--- Problem ---
Go through the records below and count every line containing "nombre". Reply with the count alone.

Data extracted from a collection
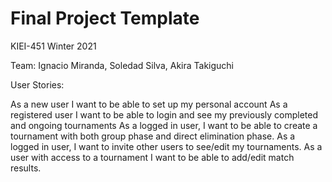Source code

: # Final Project Template

KIEI-451 Winter 2021

Team: Ignacio Miranda, Soledad Silva, Akira Takiguchi

User Stories:

As a new user I want to be able to set up my personal account
As a registered user I want to be able to login and see my previously completed and ongoing tournaments
As a logged in user, I want to be able to create a tournament with both group phase and direct elimination phase.
As a logged in user, I want to invite other users to see/edit my tournaments.
As a user with access to a tournament I want to be able to add/edit match results.
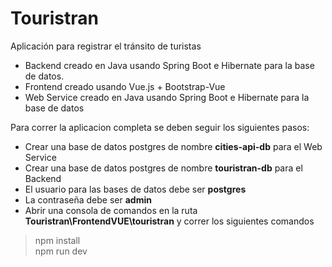 # Touristran
 Aplicación para registrar el tránsito de turistas

 * Backend creado en Java usando Spring Boot e Hibernate para la base de datos.
 * Frontend creado usando Vue.js + Bootstrap-Vue
 * Web Service creado en Java usando Spring Boot e Hibernate para la base de datos

 Para correr la aplicacion completa se deben seguir los siguientes pasos:
 * Crear una base de datos postgres de nombre **cities-api-db** para el Web Service
 * Crear una base de datos postgres de nombre **touristran-db** para el Backend
 * El usuario para las bases de datos debe ser **postgres**
 * La contraseña debe ser **admin**
 * Abrir una consola de comandos en la ruta **Touristran\FrontendVUE\touristran** y correr los siguientes comandos
 > npm install \
 > npm run dev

--- Solution below ---
2